We can speed up the process by paying attention to the “formula” of 2 parts ‘brown/dry’ to 1 part ‘green/juicy’, turning and watering as needed, and using bins or containers that can be rotated or aerated. Compost that has fully decomposed is sometimes referred to as humus. Humus is usually dark brown in color and has a mild, pleasant smell. If your compost smells bad, it hasn’t finished breaking down.

Compost is full of nutrients that can be added to, or dug into, garden beds while the soil is being turned for spring planting. When planting new plants, you can add compost to the hole, but make sure you dig it in rather than just filling the hole. You want a good mix of compost and native soil so plants send their roots out into the regular soil.

Compost can be used to “side-dress” plants already in the ground by spreading the compost next to the plant and working it into the soil with a small garden fork. You can even lay it on top of the soil around existing plants when digging in new plants. Worms will love you for it and do their own brand of digging it into your garden soil. Just keep it a few inches away from the plant base so it doesn’t smother it. Plants like their bases to breathe.

 MULCH: is the layer of material placed on the TOP of the soil as a protective cover. It helps suppress weed germination, retain moisture, insulate the soil, and reduce erosion. Mulch also contributes nutrients to the soil by gradually breaking down over time.
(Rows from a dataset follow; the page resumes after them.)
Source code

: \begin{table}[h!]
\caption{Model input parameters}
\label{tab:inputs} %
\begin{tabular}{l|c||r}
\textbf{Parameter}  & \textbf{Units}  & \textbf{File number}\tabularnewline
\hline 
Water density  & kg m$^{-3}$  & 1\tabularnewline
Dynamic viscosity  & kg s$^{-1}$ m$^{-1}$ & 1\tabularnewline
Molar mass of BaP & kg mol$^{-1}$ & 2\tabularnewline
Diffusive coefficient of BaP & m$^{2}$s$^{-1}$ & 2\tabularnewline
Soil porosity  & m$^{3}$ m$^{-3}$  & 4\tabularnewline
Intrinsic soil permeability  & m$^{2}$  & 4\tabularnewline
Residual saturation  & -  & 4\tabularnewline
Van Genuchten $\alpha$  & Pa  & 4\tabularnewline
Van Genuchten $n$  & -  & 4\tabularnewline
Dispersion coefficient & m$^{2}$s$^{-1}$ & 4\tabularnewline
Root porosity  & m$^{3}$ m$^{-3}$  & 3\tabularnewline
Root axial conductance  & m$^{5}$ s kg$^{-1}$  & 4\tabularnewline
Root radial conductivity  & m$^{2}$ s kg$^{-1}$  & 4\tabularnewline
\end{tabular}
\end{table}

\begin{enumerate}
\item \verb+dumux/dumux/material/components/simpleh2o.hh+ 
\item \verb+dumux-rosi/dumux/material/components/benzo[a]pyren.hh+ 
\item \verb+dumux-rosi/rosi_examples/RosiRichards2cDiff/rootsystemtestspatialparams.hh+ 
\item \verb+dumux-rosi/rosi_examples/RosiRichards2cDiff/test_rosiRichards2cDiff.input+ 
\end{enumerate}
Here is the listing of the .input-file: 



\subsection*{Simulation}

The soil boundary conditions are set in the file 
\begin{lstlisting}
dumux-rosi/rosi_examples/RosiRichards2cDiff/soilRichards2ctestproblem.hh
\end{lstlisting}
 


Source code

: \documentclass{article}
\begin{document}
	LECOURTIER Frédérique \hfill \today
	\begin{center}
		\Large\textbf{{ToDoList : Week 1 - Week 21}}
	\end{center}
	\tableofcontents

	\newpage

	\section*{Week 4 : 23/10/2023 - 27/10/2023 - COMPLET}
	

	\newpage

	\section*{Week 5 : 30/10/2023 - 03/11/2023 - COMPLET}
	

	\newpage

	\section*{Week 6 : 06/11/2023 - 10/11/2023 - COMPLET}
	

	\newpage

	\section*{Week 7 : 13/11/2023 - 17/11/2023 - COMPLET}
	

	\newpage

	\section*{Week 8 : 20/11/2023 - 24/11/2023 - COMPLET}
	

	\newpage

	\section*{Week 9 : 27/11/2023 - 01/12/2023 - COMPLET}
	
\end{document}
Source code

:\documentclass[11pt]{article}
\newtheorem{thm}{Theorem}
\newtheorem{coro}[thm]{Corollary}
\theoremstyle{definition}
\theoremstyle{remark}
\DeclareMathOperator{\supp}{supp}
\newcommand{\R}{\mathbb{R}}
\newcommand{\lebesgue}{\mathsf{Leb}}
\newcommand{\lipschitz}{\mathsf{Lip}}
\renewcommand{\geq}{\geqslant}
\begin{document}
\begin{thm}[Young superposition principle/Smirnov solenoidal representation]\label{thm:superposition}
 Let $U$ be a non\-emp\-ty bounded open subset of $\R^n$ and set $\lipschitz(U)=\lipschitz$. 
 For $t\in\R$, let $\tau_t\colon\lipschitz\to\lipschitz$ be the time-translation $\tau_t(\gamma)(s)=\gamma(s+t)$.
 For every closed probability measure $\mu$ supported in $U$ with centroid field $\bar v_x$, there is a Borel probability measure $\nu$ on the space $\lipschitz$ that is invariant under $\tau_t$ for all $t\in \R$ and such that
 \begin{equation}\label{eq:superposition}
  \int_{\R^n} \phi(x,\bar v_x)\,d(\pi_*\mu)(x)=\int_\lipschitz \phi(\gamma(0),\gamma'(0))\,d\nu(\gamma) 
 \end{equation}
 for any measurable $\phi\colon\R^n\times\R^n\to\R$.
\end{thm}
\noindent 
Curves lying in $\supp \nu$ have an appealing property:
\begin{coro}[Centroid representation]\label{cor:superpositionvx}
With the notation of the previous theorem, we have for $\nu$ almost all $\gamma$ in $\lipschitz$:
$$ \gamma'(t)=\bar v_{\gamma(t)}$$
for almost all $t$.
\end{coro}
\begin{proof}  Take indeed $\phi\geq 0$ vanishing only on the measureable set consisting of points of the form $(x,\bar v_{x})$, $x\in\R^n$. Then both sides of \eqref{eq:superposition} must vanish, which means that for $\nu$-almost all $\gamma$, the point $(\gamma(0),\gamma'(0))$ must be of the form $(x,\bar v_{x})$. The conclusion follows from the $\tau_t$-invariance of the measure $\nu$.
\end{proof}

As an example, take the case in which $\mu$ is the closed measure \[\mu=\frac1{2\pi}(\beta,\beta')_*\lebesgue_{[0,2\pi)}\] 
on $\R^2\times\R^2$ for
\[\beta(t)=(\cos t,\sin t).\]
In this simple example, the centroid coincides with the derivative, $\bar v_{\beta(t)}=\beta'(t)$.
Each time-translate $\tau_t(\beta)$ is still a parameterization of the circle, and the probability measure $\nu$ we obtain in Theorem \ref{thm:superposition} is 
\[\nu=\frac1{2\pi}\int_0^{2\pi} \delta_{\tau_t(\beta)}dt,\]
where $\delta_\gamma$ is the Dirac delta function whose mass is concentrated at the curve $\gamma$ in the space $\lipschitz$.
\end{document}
During the gardening season, we heavily mulch our gardens, especially as days get longer and hotter.

If you want mulch to break down, the more it is already in the process of decomposing the better. Firefighters in our recent blazes noted that landscape bark caught fire and flew into the air. Those embers traveled to other yards and started more fires, so think about those chunks as potential embers rather than pretty covering when you look to mulch your gardens. Go for the fine stuff that hlds less air and will smolder rther then burst into flames.

Using both compost and mulch in the garden to use with huge impacts on growing plants, cutting down on weeds, and improving soil. Use BOTH and your gardens will thrive! Winter is an excellent time to add compost as mulch. Just a little bit at a time, spread in thin layers, creates “compost tea” as rains so leaches nutrients into the soil. By spring they have melded into garden happiness!